START Listed records
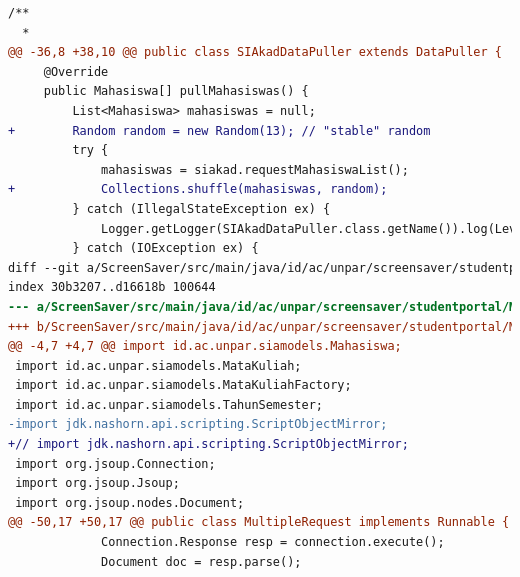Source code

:\begin{lstlisting}[language=diff, caption=Perbedaan kode dosen dengan mahasiswa, label=diff_dosen_mahasiswa]
 /**
  *
@@ -36,8 +38,10 @@ public class SIAkadDataPuller extends DataPuller {
     @Override
     public Mahasiswa[] pullMahasiswas() {
         List<Mahasiswa> mahasiswas = null;
+        Random random = new Random(13); // "stable" random
         try {
             mahasiswas = siakad.requestMahasiswaList();
+            Collections.shuffle(mahasiswas, random);
         } catch (IllegalStateException ex) {
             Logger.getLogger(SIAkadDataPuller.class.getName()).log(Level.SEVERE, null, ex);
         } catch (IOException ex) {
diff --git a/ScreenSaver/src/main/java/id/ac/unpar/screensaver/studentportal/MultipleRequest.java b/ScreenSaver/src/main/java/id/ac/unpar/screensaver/studentportal/MultipleRequest.java
index 30b3207..d16618b 100644
--- a/ScreenSaver/src/main/java/id/ac/unpar/screensaver/studentportal/MultipleRequest.java
+++ b/ScreenSaver/src/main/java/id/ac/unpar/screensaver/studentportal/MultipleRequest.java
@@ -4,7 +4,7 @@ import id.ac.unpar.siamodels.Mahasiswa;
 import id.ac.unpar.siamodels.MataKuliah;
 import id.ac.unpar.siamodels.MataKuliahFactory;
 import id.ac.unpar.siamodels.TahunSemester;
-import jdk.nashorn.api.scripting.ScriptObjectMirror;
+// import jdk.nashorn.api.scripting.ScriptObjectMirror;
 import org.jsoup.Connection;
 import org.jsoup.Jsoup;
 import org.jsoup.nodes.Document;
@@ -50,17 +50,17 @@ public class MultipleRequest implements Runnable {
             Connection.Response resp = connection.execute();
             Document doc = resp.parse();
 

\end{lstlisting}
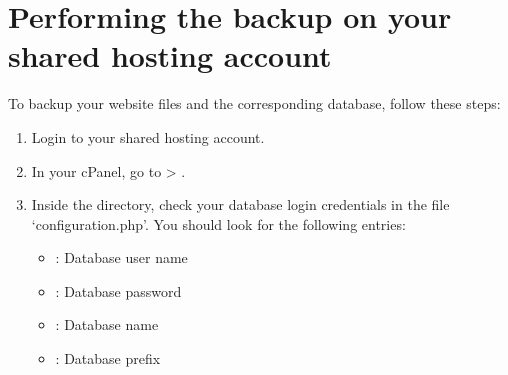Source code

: \documentclass[letterpaper,10pt,english]{sphinxmanual}
\begin{document}
\section{Performing the backup on your shared hosting account}
\label{\detokenize{joomla-to-vps:performing-the-backup-on-your-shared-hosting-account}}\label{\detokenize{joomla-to-vps:credentials}}
\sphinxAtStartPar
To backup your website files and the corresponding database, follow these steps:
\begin{enumerate}
%
\item {} 
\sphinxAtStartPar
Login to your shared hosting account.

\item {} 
\sphinxAtStartPar
In your cPanel, go to  > .
\begin{quote}

\begin{figure}[htbp]
\centering

\noindent{}
\end{figure}
\end{quote}

\item {} 
\sphinxAtStartPar
Inside the  directory, check your database login credentials in the file ‘configuration.php’. You should look for the following entries:
\begin{itemize}
\item {} 
\sphinxAtStartPar
{}: Database user name

\item {} 
\sphinxAtStartPar
{}: Database password

\item {} 
\sphinxAtStartPar
{}: Database name

\item {} 
\sphinxAtStartPar
{}: Database prefix
\begin{quote}

\begin{figure}[htbp]
\centering

\noindent{}
\end{figure}
\end{quote}


\end{itemize}
\end{enumerate}
\end{document}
END Listed records
*Work to be completed:*
Word for word, retype the material above without its pictures.

*Task response:*
Source code

:\begin{lstlisting}[language=diff, caption=Perbedaan kode dosen dengan mahasiswa, label=diff_dosen_mahasiswa]
 /**
  *
@@ -36,8 +38,10 @@ public class SIAkadDataPuller extends DataPuller {
     @Override
     public Mahasiswa[] pullMahasiswas() {
         List<Mahasiswa> mahasiswas = null;
+        Random random = new Random(13); // "stable" random
         try {
             mahasiswas = siakad.requestMahasiswaList();
+            Collections.shuffle(mahasiswas, random);
         } catch (IllegalStateException ex) {
             Logger.getLogger(SIAkadDataPuller.class.getName()).log(Level.SEVERE, null, ex);
         } catch (IOException ex) {
diff --git a/ScreenSaver/src/main/java/id/ac/unpar/screensaver/studentportal/MultipleRequest.java b/ScreenSaver/src/main/java/id/ac/unpar/screensaver/studentportal/MultipleRequest.java
index 30b3207..d16618b 100644
--- a/ScreenSaver/src/main/java/id/ac/unpar/screensaver/studentportal/MultipleRequest.java
+++ b/ScreenSaver/src/main/java/id/ac/unpar/screensaver/studentportal/MultipleRequest.java
@@ -4,7 +4,7 @@ import id.ac.unpar.siamodels.Mahasiswa;
 import id.ac.unpar.siamodels.MataKuliah;
 import id.ac.unpar.siamodels.MataKuliahFactory;
 import id.ac.unpar.siamodels.TahunSemester;
-import jdk.nashorn.api.scripting.ScriptObjectMirror;
+// import jdk.nashorn.api.scripting.ScriptObjectMirror;
 import org.jsoup.Connection;
 import org.jsoup.Jsoup;
 import org.jsoup.nodes.Document;
@@ -50,17 +50,17 @@ public class MultipleRequest implements Runnable {
             Connection.Response resp = connection.execute();
             Document doc = resp.parse();
 

\end{lstlisting}
Source code

: \documentclass[letterpaper,10pt,english]{sphinxmanual}
\begin{document}
\section{Performing the backup on your shared hosting account}
\label{\detokenize{joomla-to-vps:performing-the-backup-on-your-shared-hosting-account}}\label{\detokenize{joomla-to-vps:credentials}}
\sphinxAtStartPar
To backup your website files and the corresponding database, follow these steps:
\begin{enumerate}
%
\item {} 
\sphinxAtStartPar
Login to your shared hosting account.

\item {} 
\sphinxAtStartPar
In your cPanel, go to  > .
\begin{quote}

\begin{figure}[htbp]
\centering

\noindent{}
\end{figure}
\end{quote}

\item {} 
\sphinxAtStartPar
Inside the  directory, check your database login credentials in the file ‘configuration.php’. You should look for the following entries:
\begin{itemize}
\item {} 
\sphinxAtStartPar
{}: Database user name

\item {} 
\sphinxAtStartPar
{}: Database password

\item {} 
\sphinxAtStartPar
{}: Database name

\item {} 
\sphinxAtStartPar
{}: Database prefix
\begin{quote}

\begin{figure}[htbp]
\centering

\noindent{}
\end{figure}
\end{quote}


\end{itemize}
\end{enumerate}
\end{document}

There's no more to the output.